Nous avons retrouvé avec bonheur le goût du pain, d'un verre de vin, de la viande tendre et savoureuse d'un asado argentin. Souvent les repas étaient des moments conviviaux, pour nous seuls à l'abri de notre tente lors d'un trek dans les montagnes de la Patagonie chilienne, ou bien avec des amis rencontrés sur le chemin.

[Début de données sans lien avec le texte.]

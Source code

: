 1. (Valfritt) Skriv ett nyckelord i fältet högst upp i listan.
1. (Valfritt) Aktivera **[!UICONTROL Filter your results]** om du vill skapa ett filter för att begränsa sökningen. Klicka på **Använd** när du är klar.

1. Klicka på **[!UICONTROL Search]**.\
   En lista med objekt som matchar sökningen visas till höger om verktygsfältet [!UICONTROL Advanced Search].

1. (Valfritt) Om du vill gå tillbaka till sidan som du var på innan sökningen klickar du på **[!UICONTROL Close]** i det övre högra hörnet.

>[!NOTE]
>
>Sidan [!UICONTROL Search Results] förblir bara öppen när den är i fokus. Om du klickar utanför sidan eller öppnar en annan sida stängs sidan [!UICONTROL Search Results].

Tant de gens croisés, de rires, de discussions et de sourires partagés avec des inconnus qui, en peu de temps, ne l'étaient plus. Je remercie Carlos de Ténérife, Ciara de Sydney, Yenny de Corée, Kevin et Pauline de Nouvelle Zélande, Pascal et Noémie de Suisse, Raph et Rudy de France, Diego et Natalia d'Argentine, Camilla d'Italie; Merci aussi à Lucile et Yves du Cambodge... et tous les autres que j'oublie de citer...
la richesse du voyage, c'était aussi ces rencontres exceptionnelles
Merci aussi à Sylvain, sans qui je n'aurais jamais entrepris ce projet extraordinaire.
Encore merci à ceux qui nous ont suivis, j'espère vous avoir fait partager notre rêve et vous encourage à aller à la poursuite des vôtres.